Top of SOURCE DATA

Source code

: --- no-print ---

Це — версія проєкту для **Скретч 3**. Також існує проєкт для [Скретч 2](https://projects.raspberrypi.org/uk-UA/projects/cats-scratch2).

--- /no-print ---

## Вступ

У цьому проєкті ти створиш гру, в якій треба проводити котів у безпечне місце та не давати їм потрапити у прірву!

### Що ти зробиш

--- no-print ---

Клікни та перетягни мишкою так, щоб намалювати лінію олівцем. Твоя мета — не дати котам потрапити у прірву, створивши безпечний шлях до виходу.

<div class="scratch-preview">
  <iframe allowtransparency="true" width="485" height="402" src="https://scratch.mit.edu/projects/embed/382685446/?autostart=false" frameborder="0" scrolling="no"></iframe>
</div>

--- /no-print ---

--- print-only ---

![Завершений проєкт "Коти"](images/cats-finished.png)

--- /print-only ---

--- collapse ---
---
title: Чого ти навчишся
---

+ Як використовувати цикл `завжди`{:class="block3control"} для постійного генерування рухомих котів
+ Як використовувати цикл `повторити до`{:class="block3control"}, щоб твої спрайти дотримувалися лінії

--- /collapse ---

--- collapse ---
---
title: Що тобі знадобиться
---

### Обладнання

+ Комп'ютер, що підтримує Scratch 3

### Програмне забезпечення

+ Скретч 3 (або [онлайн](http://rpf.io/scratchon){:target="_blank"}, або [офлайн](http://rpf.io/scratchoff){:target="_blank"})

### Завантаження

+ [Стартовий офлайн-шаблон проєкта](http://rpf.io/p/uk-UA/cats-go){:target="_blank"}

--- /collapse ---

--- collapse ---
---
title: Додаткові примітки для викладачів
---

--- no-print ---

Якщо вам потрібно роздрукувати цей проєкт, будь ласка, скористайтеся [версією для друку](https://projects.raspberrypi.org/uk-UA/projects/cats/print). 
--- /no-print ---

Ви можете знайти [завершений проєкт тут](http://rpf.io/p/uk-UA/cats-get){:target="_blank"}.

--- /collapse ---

Bottom of SOURCE DATA

EXERCISE AIM ::
The full listing must come back exactly as given.

YOUR RESPONSE ::
Source code

: --- no-print ---

Це — версія проєкту для **Скретч 3**. Також існує проєкт для [Скретч 2](https://projects.raspberrypi.org/uk-UA/projects/cats-scratch2).

--- /no-print ---

## Вступ

У цьому проєкті ти створиш гру, в якій треба проводити котів у безпечне місце та не давати їм потрапити у прірву!

### Що ти зробиш

--- no-print ---

Клікни та перетягни мишкою так, щоб намалювати лінію олівцем. Твоя мета — не дати котам потрапити у прірву, створивши безпечний шлях до виходу.

<div class="scratch-preview">
  <iframe allowtransparency="true" width="485" height="402" src="https://scratch.mit.edu/projects/embed/382685446/?autostart=false" frameborder="0" scrolling="no"></iframe>
</div>

--- /no-print ---

--- print-only ---

![Завершений проєкт "Коти"](images/cats-finished.png)

--- /print-only ---

--- collapse ---
---
title: Чого ти навчишся
---

+ Як використовувати цикл `завжди`{:class="block3control"} для постійного генерування рухомих котів
+ Як використовувати цикл `повторити до`{:class="block3control"}, щоб твої спрайти дотримувалися лінії

--- /collapse ---

--- collapse ---
---
title: Що тобі знадобиться
---

### Обладнання

+ Комп'ютер, що підтримує Scratch 3

### Програмне забезпечення

+ Скретч 3 (або [онлайн](http://rpf.io/scratchon){:target="_blank"}, або [офлайн](http://rpf.io/scratchoff){:target="_blank"})

### Завантаження

+ [Стартовий офлайн-шаблон проєкта](http://rpf.io/p/uk-UA/cats-go){:target="_blank"}

--- /collapse ---

--- collapse ---
---
title: Додаткові примітки для викладачів
---

--- no-print ---

Якщо вам потрібно роздрукувати цей проєкт, будь ласка, скористайтеся [версією для друку](https://projects.raspberrypi.org/uk-UA/projects/cats/print). 
--- /no-print ---

Ви можете знайти [завершений проєкт тут](http://rpf.io/p/uk-UA/cats-get){:target="_blank"}.

--- /collapse ---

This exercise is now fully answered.